[ASSIGNED TASK] Your answer should be the exact lines of the data below from the one containing "A collection of" through the one containing "with Race Conditions"; please include nothing else.

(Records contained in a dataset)
-- Opening Marker --
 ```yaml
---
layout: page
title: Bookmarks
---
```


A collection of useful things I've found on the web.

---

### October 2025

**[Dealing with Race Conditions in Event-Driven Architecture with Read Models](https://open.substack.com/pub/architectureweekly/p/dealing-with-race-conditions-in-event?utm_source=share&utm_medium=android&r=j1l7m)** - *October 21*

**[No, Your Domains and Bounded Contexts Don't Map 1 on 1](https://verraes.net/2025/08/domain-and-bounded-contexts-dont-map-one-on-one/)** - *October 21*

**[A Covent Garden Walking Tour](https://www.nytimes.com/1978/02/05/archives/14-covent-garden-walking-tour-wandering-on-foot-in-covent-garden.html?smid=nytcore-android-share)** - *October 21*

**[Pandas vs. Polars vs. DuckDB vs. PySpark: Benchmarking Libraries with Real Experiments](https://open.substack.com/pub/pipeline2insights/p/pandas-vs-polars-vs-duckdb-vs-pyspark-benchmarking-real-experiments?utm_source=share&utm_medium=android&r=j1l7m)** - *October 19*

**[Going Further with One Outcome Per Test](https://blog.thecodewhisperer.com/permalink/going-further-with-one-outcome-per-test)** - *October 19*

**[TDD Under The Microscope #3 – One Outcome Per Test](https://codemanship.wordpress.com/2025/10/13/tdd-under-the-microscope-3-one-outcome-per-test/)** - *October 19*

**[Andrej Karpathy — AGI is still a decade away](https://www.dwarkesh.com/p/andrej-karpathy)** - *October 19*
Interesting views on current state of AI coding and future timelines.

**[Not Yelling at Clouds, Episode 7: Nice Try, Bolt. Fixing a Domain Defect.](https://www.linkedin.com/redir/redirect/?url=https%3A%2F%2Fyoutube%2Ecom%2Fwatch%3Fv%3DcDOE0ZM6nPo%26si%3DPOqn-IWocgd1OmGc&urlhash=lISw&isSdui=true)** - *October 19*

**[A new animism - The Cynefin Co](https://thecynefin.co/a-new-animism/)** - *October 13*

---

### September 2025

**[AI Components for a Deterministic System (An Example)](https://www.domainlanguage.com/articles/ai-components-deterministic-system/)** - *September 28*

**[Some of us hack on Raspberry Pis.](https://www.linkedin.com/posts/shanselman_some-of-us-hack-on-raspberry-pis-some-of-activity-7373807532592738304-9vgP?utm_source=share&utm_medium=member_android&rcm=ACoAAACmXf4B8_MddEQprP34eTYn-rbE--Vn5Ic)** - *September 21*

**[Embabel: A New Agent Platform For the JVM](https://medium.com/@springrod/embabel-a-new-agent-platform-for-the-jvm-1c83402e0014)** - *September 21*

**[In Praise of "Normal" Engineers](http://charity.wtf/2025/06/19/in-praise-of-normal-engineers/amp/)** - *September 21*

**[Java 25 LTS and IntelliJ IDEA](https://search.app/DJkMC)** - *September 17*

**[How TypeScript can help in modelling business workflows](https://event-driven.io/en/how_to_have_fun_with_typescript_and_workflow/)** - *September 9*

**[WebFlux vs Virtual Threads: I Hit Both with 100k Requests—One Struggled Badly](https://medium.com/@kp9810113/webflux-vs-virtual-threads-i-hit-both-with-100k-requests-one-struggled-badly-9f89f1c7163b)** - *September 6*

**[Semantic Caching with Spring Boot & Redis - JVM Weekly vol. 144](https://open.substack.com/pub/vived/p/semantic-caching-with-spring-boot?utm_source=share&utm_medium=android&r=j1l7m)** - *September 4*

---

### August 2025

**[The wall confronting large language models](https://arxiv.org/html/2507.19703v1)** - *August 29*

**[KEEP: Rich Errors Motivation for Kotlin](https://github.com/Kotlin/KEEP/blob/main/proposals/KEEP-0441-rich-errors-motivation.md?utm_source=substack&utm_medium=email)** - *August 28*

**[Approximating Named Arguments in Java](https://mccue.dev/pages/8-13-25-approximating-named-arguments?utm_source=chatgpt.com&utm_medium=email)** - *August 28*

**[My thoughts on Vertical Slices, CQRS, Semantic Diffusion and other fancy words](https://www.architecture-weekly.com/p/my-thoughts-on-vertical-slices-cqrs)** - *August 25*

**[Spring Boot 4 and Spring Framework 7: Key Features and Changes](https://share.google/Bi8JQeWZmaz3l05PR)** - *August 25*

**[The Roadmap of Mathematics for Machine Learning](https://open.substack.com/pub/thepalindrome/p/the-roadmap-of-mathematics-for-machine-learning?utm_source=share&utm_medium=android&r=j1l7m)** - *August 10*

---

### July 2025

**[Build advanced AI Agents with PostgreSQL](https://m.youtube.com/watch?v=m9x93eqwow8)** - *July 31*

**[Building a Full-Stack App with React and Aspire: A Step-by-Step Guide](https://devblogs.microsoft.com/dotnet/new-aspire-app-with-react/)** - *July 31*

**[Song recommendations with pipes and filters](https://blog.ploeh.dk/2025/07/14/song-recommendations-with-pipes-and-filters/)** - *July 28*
-- Closing Marker --
[RESPONSE TO THE EXERCISE]
A collection of useful things I've found on the web.

---

### October 2025

**[Dealing with Race Conditions in Event-Driven Architecture with Read Models](https://open.substack.com/pub/architectureweekly/p/dealing-with-race-conditions-in-event?utm_source=share&utm_medium=android&r=j1l7m)** - *October 21*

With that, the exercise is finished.